Since cryptography is a bit elaborate, this will be too.
Basic encryption is like the following:
Take the "information" you want to transmit and put it into a locked room. A guard sits at the room with an actual key.
Take a piece of paper and rip it in half, the more jagged the rip the better. Give half to the guard and the other half to the person you want to "communicate" with.
To access the information, the person presents his/her half of the paper and the guard matches it with the guard's own half. If they match up the guard will unlock the door and give access to the "information".
Depending on the protocol the guard might re-lock the door or destroy the "information".
Locking the "information" in the room is encryption. The receiver and sender "keys" are the two halves of the piece of paper. Presenting a torn piece of paper to the guard is the attempt to decrypt.
Note that neither half of the "key" is shared with anyone but the sender and receiver of the message, so duplication isn't an issue. This is fine for a one time message or even repeated messages between the same to entities.
But this isn't sufficient for the public-private asymmetry that you seek. In that scheme you want to publish one half of the "key". So modify the scheme as follows.
If someone wants to communicate with you, you control the "keys" and the room. As before, you rip a piece of paper and keep one part, though it shouldn't be a standardized size of paper. The piece torn off, which will be made public, shouldn't be enough to reveal the overall shape of the paper, perhaps a hole torn out of it or a corner torn off. One piece (the public key) is duplicated and published. Anyone who gets a copy of the public key can communicate with the you, key owner. You keep the other "private piece" without revealing the true overall shape of the original paper.
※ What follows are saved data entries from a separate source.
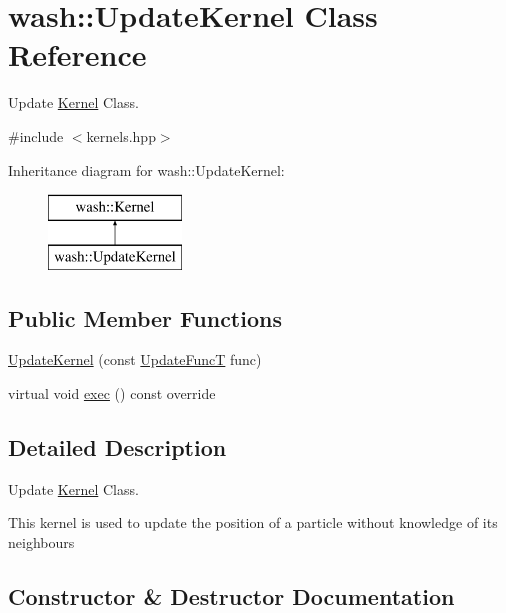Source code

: \hypertarget{classwash_1_1UpdateKernel}{}\section{wash\+:\+:Update\+Kernel Class Reference}
\label{classwash_1_1UpdateKernel}


Update \mbox{\hyperlink{classwash_1_1Kernel}{Kernel}} Class.  




{\ttfamily \#include $<$kernels.\+hpp$>$}

Inheritance diagram for wash\+:\+:Update\+Kernel\+:\begin{figure}[H]
\begin{center}
\leavevmode
\includegraphics[height=2.000000cm]{classwash_1_1UpdateKernel}
\end{center}
\end{figure}
\subsection*{Public Member Functions}
\begin{DoxyCompactItemize}
\item 
\mbox{\hyperlink{classwash_1_1UpdateKernel_a2cd95c4f9bcbceff9df7d094f7d7011f}{Update\+Kernel}} (const \mbox{\hyperlink{namespacewash_aaae2f0d4980b7c550d6de709b35f0b8e}{Update\+FuncT}} func)
\item 
virtual void \mbox{\hyperlink{classwash_1_1UpdateKernel_a72ec6b0ea453d97708f3fcfd98970366}{exec}} () const override
\end{DoxyCompactItemize}


\subsection{Detailed Description}
Update \mbox{\hyperlink{classwash_1_1Kernel}{Kernel}} Class. 

This kernel is used to update the position of a particle without knowledge of its neighbours 

\subsection{Constructor \& Destructor Documentation}
\mbox{\label{classwash_1_1UpdateKernel_a2cd95c4f9bcbceff9df7d094f7d7011f}}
Anyone with a copy of the (other person's) public key can put something in the key owner's room, guarded by the key owner's guard. Only the key owner can remove things from the room as controlled by the guard.
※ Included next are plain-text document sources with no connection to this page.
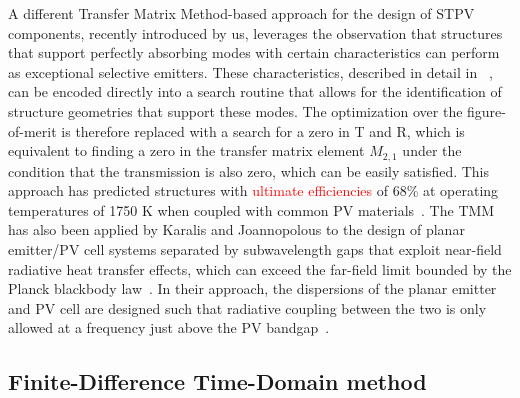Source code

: \documentclass[review]{elsarticle}
\begin{document}
A different Transfer Matrix Method-based approach for the design of STPV components, recently introduced by us, 
leverages the observation that structures that support perfectly absorbing modes with 
certain characteristics can perform as exceptional selective emitters.  These characteristics, described in detail in
~\cite{FUS_OptExp_2015}, can be
encoded directly into a search routine that allows for the identification of structure geometries that support these modes.  The
optimization over the figure-of-merit is therefore replaced with a search for a zero in T and R, which is equivalent to finding
a zero in the transfer matrix element $M_{2,1}$ under the condition that the transmission is also zero, which can be easily satisfied.
This approach has predicted structures with \textcolor{red}{ultimate efficiencies} of 68\% at operating temperatures of 1750 K when coupled
with common PV materials~\cite{FUS_OptExp_2015}. The TMM has also been applied by Karalis and Joannopolous to the design of planar emitter/PV cell
systems separated by subwavelength gaps that exploit near-field radiative heat transfer effects, which can exceed the far-field
limit bounded by the Planck blackbody law~\cite{KJ_SciRep_2016}.  In their approach, the dispersions of the planar emitter and PV cell are designed
such that radiative coupling between the two is only allowed at a frequency just above the PV bandgap~\cite{KJ_SciRep_2016}.

\subsection{Finite-Difference Time-Domain method}
\end{document}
To communicate with you, the key owner, the person presents their information and a copy of the public key (piece of paper) that you published, to the guard who locks up the information and keeps the key (public key half) that you presented. The room is re-locked. When you, the key owner, wants access to the information you present the private key to the guard who will then unlock the room for you after matching the two pieces of paper and verifying that the overall shape is correct.
Only the key owner can remove things from the room, since the overall shape of the "key" is unknown and "can't" (we hope) be duplicated. Anyone can put things in the room but it will be readable only if the public key held by the guard matches the overall key.

A related key pair can be created by taking a private drawing (that you produce yourself) and using a part of it as the public key. This might be easier to reproduce than the torn paper. However, it must not be easy to deduce the entire drawing from the fragment. Infeasible, if not impossible.